If you’re not in mood to read all I have to say, and want just simple plain tips, feel free to skip to the end of post. 🙂
About a month ago, I was trying to set-up ICS (Internet Connection Sharing) between my computer and my wife’s laptop.
There sure are many guides on the Net about how to set all up, and what to do or not to do. Unfortunately, many of them are contradicting each other (or sometimes even themselves, haha!).
All I needed to set up was the ICS itself, no disk/file/printer sharing. Thus, most of stuff that follows won’t be useful for anyone who needs also any other kind of sharing, except of the connection to the internet. To be precise, switching off all other kinds of sharing helped me to achieve much higher stability of service.
Original setup was, that I was simply connected to internet via ADSL modem over Ethernet card. New setup I was heading for was to be connected to modem via USB, and from Ethernet card via cross-over cable to the laptop.
I followed the simple path – using the “Network Setup Wizard” from the Control Panel->Network Connections. Many guides do not recommend this, and I fast found out why. Guide I found most useful was practicallynetworked.com guide, but many things included in it in the end made more troubles than help; see further on.
Originally, Ethernet card was used for the internet access, and now after re-wiring and reconfiguration of networks (both new Local Network, and now new – via USB – Internet Connection), Windows were refusing to operate the networks correctly, and behaved very confused. Only after I unistalled both networks (Local Network (via Ethernet card) and Internet Connection (via USB)) and installed again, including reinstallation of drivers of both Ethernet card and USB drivers for modem, Windows started to behave more normal. I.e. I was finally able to access internet again.
Unfortunately, my wife was not.
The solution of this problem came from new direction – my then firewall, ZoneAlarm Home Edition, was blocking the Local Network, simply because it was on the same hardware that was used for Internet Connection before. There is no way on Earth (or not one I was able to find) to make ZA aware of the fact, that it became a “Trusted Zone”. So, I changed to Kerio, and later to Comodo firewall. These both allow you to simply administer zones, it’s only up to you which will be more to your liking. [Kerio has switch called “This computer is ICS gateway” – that’s all you have to do; Comodo detects zones “on the fly”, so you can very easily setup trusted and internet zones]

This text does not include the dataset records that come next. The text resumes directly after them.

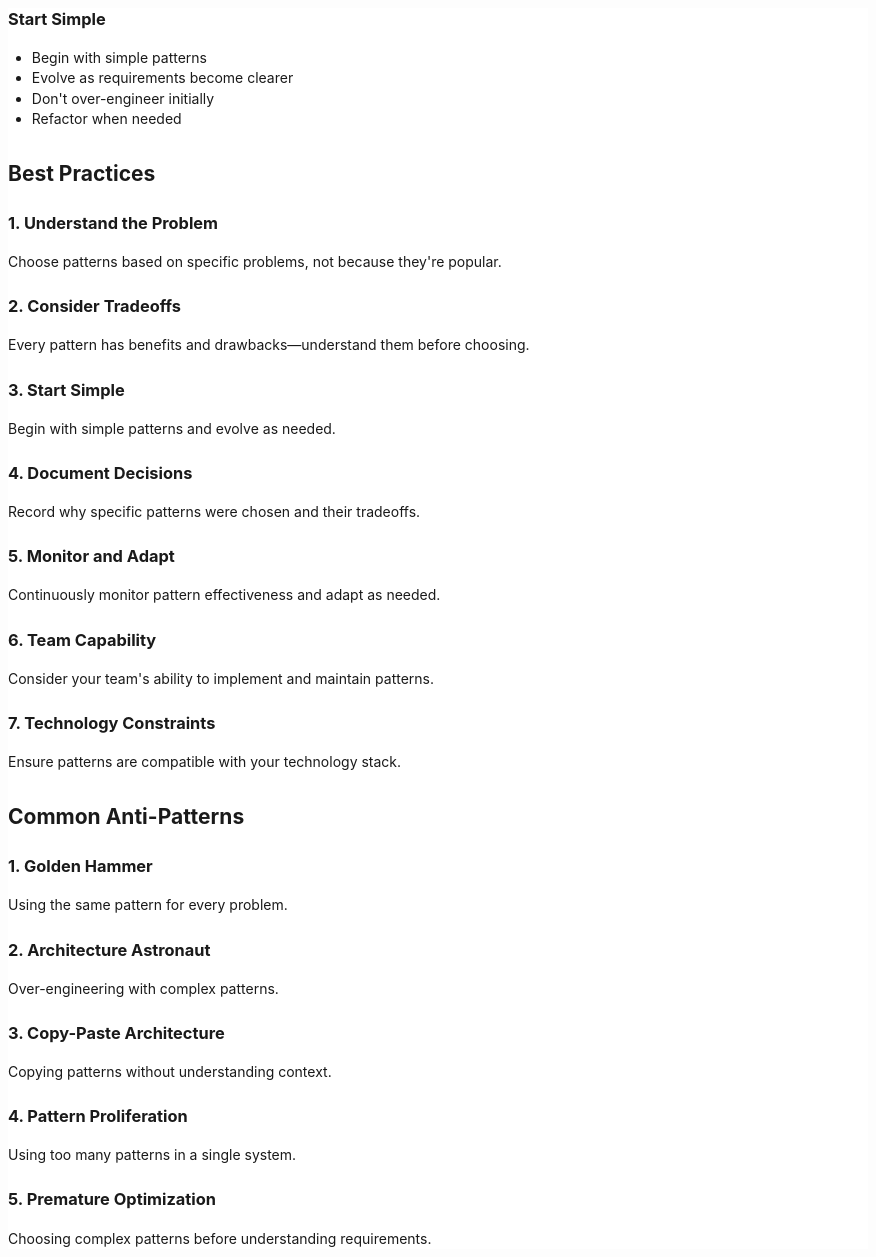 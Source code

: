 ### Start Simple

- Begin with simple patterns
- Evolve as requirements become clearer
- Don't over-engineer initially
- Refactor when needed

## Best Practices

### 1. Understand the Problem
Choose patterns based on specific problems, not because they're popular.

### 2. Consider Tradeoffs
Every pattern has benefits and drawbacks—understand them before choosing.

### 3. Start Simple
Begin with simple patterns and evolve as needed.

### 4. Document Decisions
Record why specific patterns were chosen and their tradeoffs.

### 5. Monitor and Adapt
Continuously monitor pattern effectiveness and adapt as needed.

### 6. Team Capability
Consider your team's ability to implement and maintain patterns.

### 7. Technology Constraints
Ensure patterns are compatible with your technology stack.

## Common Anti-Patterns

### 1. Golden Hammer
Using the same pattern for every problem.

### 2. Architecture Astronaut
Over-engineering with complex patterns.

### 3. Copy-Paste Architecture
Copying patterns without understanding context.

### 4. Pattern Proliferation
Using too many patterns in a single system.

### 5. Premature Optimization
Choosing complex patterns before understanding requirements.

But that was not all; soon, the internet connection started to drop here and there (ca every 2-3 hours, sometimes more often), and only disable/enable cycle on internet connection made it come back.
Look to Event Viewer showed, that each time after this IPNATHLP “Event 31008” appeared (“The DNS proxy agent was unable to read the local list of name-resolution servers from the registry. The data is the error code.”). The only solution to this I found was to set DNS servers manually on both computers (see tips on end for more details).
This moved the network fall-outs to like twice a day, which still is a pain in the a**, and I started to ask what do I really need – fast look into Properties showed, that there are quite a few protocols active, most of which I didn’t need at all!
So, the last step was to disable all protocols I didn’t need – which turned out to be all of them except of TCP/IP (and VMWare Bridge Protocol on the internet connection, to allow virtual machines access internet).
To cut my talk short, here are the promised tips:
- Feel free to reinstall networks (including drivers for all stuff involved – Ethernet card, USB modem, etc.). It sometimes saves lots of time.
- Don’t use ZoneAlarm Home Edition if you’re changing function of any hardware involved (e.g. if you’re now using Ethernet card for LAN access, while before ICS it was used for internet access); I’d recommend Kerio or Comodo firewalls (more on this read above).
- On ICS host (computer that is connected to internet directly), set DNS server manually to your provider’s DNS — for Internet Connection go to Properties->TCP/IP Properties->”Use the following DNS server addresses” and type them in manually, instead of “automatically”. The same do on the ICS client – instead of the pre-set “192.168.0.1” type in manually provider’s DNS servers. For both then on the same page click “Advanced” and go to DNS tab, and make sure “Register this connection’s addresses in DNS” is UNchecked. This should help to minimize Event 31008.
- Under ICS client’s Internet Connection Properties, go to Advanced tab, under Windows Firewall click Settings, go to Advanced tab, and make sure ALL connections under “Network Connection Settings” are UNchecked.
- Under ICS client’s Internet Connection Properties, and ICS host’s both Internet and Local Area Connection Properties, under General tab, UNcheck as many items in “This connection uses following items” as possible (if possible, uncheck all but TCP/IP; exception is e.g. “VMWare Bridge Protocol” for internet connection, that has to be checked to allow virtual machines to connect via NAT).